Portfolio should have 7% of gold so as to ensure security
It is not understandable that why the figure 7% has been recommended. In a scenario, when 93% of the remaining portfolio fails, 7% investment in gold could not compensate for the whole worth of portfolio even if the price of the gold is doubled. If there is a surety of gold boom to loom, then one can take risk of infusing funds in out-of-the-money call options on the SPDR Gold ETF or on the Market Vectors Junior Gold Miners ETF.
Purchasing Power of Gold has been maintained over thousands of years
How can one estimate the purchasing power of gold over thousand years, when it is not even easy to assess the same for last 50 years. Some believe that it has been included in the Bible that 1 ounce of gold could buy 3000 loaves of bread, but there are no evidences for the same. Even if the gold’s purchasing power had remained the same, then its inflation adjusted rate of return would have been zero, which is provided 2% on inflation-protected government bonds.
Risk involved in investing into small gold-mining stocks
Every individual mining stock involves risk. But, the risk involved in investing in small mining stocks monitored by the Market Vectors Junior Gold Miners possesses less risk. Sometimes, small miners offer a profitable deal in comparison to big companies, depending on the price.
Investing in gold is better than investing in other precious metals
It has been seen that over the years, silver and platinum has moved in the same direction as gold has advanced. Silver has surpassed gold by 25% and platinum by 5% over the past 20 years. But, there has not been steady movement in the prices of the different metals. To get a profitable deal, one should trade on these varying moves wisely. Other than gold also, there are ETFs to invest into silver and platinum.

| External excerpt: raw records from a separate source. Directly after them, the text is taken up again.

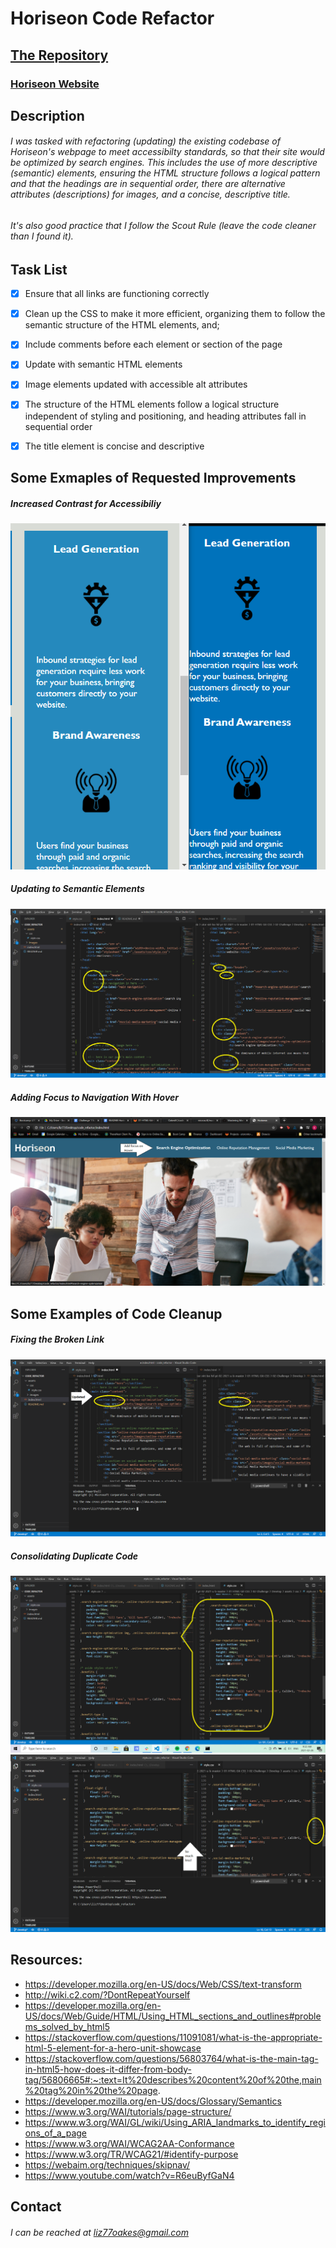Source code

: # Horiseon Code Refactor

## [The Repository](https://github.com/OakesEC/code_refactor)

### [Horiseon Website](https://oakesec.github.io/code_refactor/)

## Description

###### I was tasked with refactoring (updating) the existing codebase of Horiseon's webpage to meet accessibilty standards, so that their site would be optimized by search engines.  This includes the use of more descriptive (semantic) elements, ensuring the HTML structure follows a logical pattern and that the headings are in sequential order, there are alternative attributes (descriptions) for images,  and a concise, descriptive title.

###### It's also good practice that I follow the Scout Rule (leave the code cleaner than I found it).


## Task List
* [x] Ensure that all links are functioning correctly
* [x] Clean up the CSS to make it more efficient, organizing them to follow the semantic structure of the HTML elements, and;
* [x] Include comments before each element or section of the page
* [x] Update with semantic HTML elements
* [x] Image elements updated with accessible alt attributes
* [x] The structure of the HTML elements follow a logical structure independent of styling and positioning, and heading attributes fall in sequential order
* [x] The title element is concise and descriptive


## Some Exmaples of Requested Improvements

##### Increased Contrast for Accessibiliy
![Increase Contrast](assets/images/Contrast.png)

##### Updating to Semantic Elements
![Updating to Semantic Elements](assets/images/semantic-elements.png)

##### Adding Focus to Navigation With Hover
![Adding Focus to Nav With Hover](assets/images/nav-focus.png)

## Some Examples of Code Cleanup 

##### Fixing the Broken Link
![Fixing the Broken Link](assets/images/broken-link.png)

##### Consolidating Duplicate Code
![Consolidating Duplicate Code](assets/images/duplicate-code.png)
![Consolidating Duplicate Code](assets/images/duplicate-code-2.png)


## Resources:
* https://developer.mozilla.org/en-US/docs/Web/CSS/text-transform
* http://wiki.c2.com/?DontRepeatYourself
* https://developer.mozilla.org/en-US/docs/Web/Guide/HTML/Using_HTML_sections_and_outlines#problems_solved_by_html5
* https://stackoverflow.com/questions/11091081/what-is-the-appropriate-html-5-element-for-a-hero-unit-showcase
* https://stackoverflow.com/questions/56803764/what-is-the-main-tag-in-html5-how-does-it-differ-from-body-tag/56806665#:~:text=It%20describes%20content%20of%20the,main%20tag%20in%20the%20page.
* https://developer.mozilla.org/en-US/docs/Glossary/Semantics
* https://www.w3.org/WAI/tutorials/page-structure/
* https://www.w3.org/WAI/GL/wiki/Using_ARIA_landmarks_to_identify_regions_of_a_page
* https://www.w3.org/WAI/WCAG2AA-Conformance
* https://www.w3.org/TR/WCAG21/#identify-purpose
* https://webaim.org/techniques/skipnav/
* https://www.youtube.com/watch?v=R6euByfGaN4

## Contact
###### I can be reached at liz77oakes@gmail.com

Gold mutual funds are similar in nature
This is not the case. Take instance of Vanguard Precious Metals and Mining, which now has been shifted to the natural-resources category from the bullion one. Also, majority of the gold mutual funds don’t make investment in gold only, but in stocks also.
Gold doesn’t propel smart money anymore
For at least five years, people are preaching that smart money have got out of gold. Even then, John Paulson a hedge fund honcho has pooled around $4 billion of the funds of his company in the SPDR Gold Shares ETFs. Also, George Soros has injected an amount worth $650 million in the gold ETF.
Government created money is just paper, while Gold is the real money
People term gold as real assets and thus value it more even more than the paper money. But, it is not so. Accumulating gold only cannot save one from a situation of crisis, as liquidity is provided by cash only.
Gold stocks derive more profit than gold as a metal
The profitability of gold stocks depends on the price you are paying. It could rise or fall accordingly. No doubt for many years, the stocks offered by some big companies were highly priced, but in the economic crisis of 2008, the gold stocks fell below the metal.